━━ Provided records

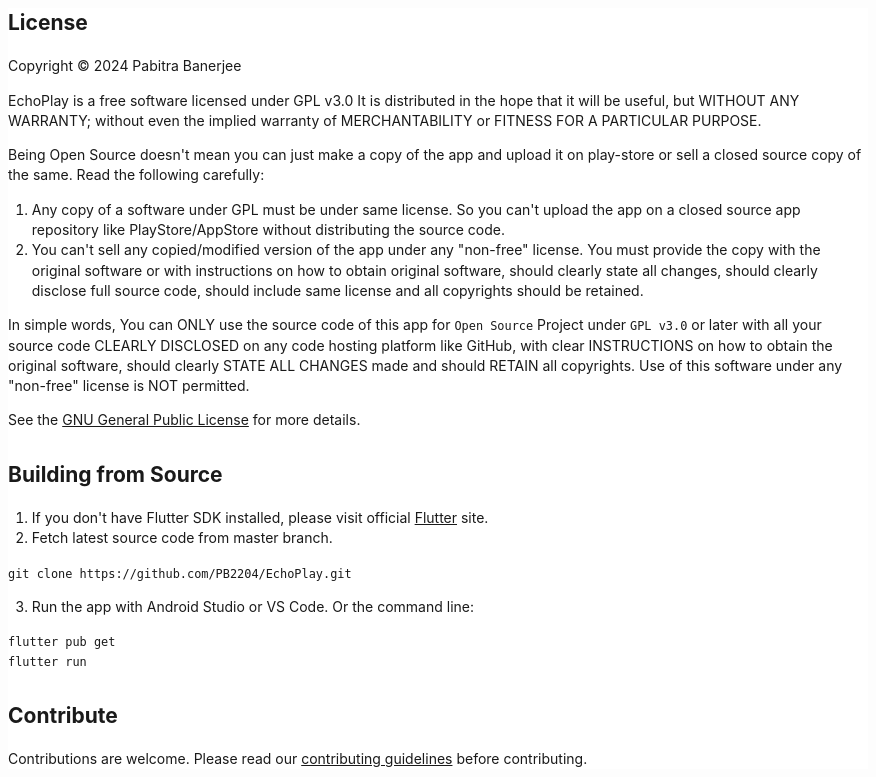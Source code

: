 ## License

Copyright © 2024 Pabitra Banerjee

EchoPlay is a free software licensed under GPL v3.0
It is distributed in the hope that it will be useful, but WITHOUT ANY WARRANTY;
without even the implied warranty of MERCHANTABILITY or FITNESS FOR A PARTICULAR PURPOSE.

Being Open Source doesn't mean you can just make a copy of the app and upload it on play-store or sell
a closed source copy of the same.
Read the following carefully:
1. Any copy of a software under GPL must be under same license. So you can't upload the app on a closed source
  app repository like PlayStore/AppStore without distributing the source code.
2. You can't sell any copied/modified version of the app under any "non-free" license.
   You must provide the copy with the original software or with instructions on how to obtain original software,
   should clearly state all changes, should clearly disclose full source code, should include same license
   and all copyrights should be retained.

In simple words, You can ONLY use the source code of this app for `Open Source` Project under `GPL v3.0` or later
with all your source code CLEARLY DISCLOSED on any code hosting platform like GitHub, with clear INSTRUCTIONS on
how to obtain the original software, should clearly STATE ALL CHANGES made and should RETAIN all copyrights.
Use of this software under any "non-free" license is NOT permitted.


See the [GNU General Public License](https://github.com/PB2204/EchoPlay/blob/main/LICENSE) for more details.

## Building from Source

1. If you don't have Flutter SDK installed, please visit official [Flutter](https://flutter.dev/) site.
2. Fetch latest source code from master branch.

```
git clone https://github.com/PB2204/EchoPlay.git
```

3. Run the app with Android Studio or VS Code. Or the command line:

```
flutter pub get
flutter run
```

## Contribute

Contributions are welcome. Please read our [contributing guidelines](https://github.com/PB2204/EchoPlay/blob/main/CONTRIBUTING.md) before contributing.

━━━━
━━ Provided records

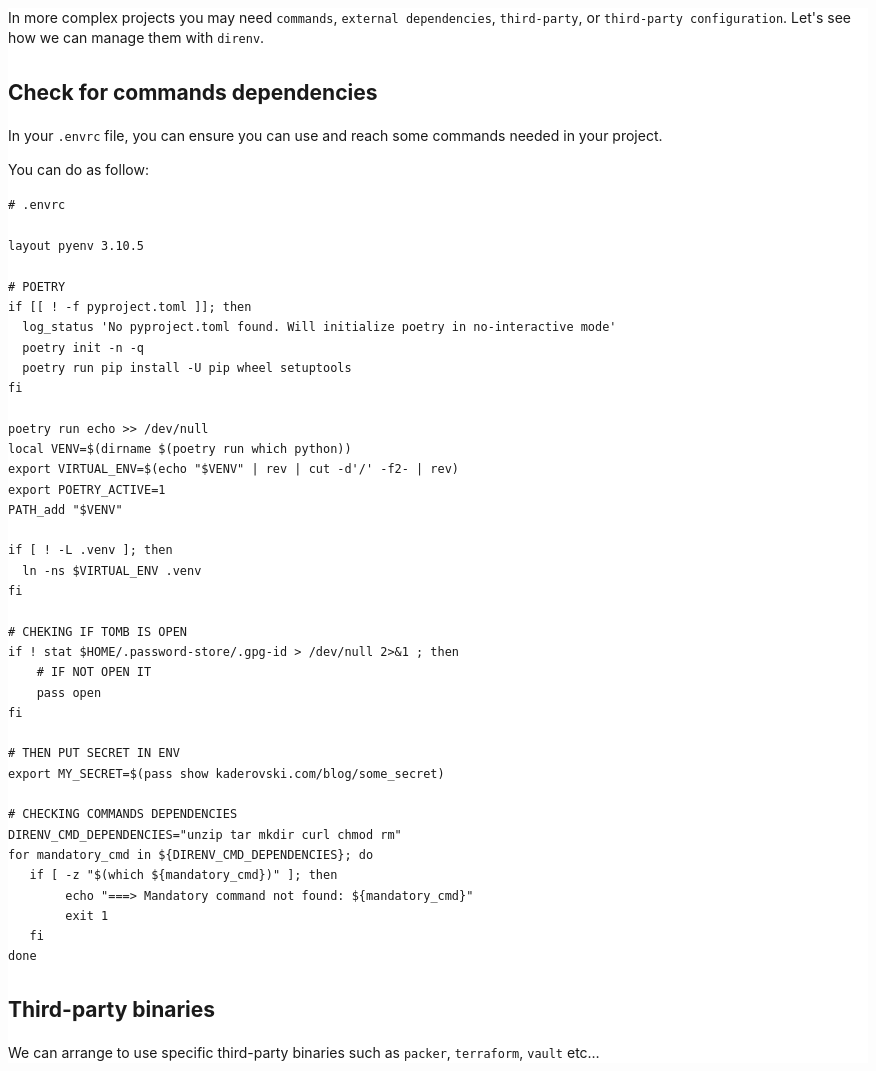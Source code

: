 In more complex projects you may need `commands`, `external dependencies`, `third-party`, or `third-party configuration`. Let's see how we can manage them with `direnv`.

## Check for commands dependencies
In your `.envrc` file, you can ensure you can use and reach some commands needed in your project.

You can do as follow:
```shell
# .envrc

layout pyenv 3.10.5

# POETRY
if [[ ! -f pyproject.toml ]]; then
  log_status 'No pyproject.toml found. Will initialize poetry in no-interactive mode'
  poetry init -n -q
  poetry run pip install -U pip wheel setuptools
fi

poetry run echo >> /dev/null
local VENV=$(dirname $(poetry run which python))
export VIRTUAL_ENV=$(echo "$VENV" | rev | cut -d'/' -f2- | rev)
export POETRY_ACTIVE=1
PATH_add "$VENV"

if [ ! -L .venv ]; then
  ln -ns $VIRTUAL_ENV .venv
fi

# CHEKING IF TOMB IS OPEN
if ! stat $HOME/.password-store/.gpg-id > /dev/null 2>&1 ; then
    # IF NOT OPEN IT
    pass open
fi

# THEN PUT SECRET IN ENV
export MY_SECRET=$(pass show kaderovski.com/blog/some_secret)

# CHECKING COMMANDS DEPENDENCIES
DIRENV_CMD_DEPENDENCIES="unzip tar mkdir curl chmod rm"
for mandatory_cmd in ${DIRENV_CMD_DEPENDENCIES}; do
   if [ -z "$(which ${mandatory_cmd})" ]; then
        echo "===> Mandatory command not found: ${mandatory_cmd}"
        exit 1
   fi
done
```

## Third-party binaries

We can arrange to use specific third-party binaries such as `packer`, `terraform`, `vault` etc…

━━━━

▶ [Goal of the exercise] Where a line in the listing holds the string "export", include it in the count, then report the total alone.

▶ [Written answer] 3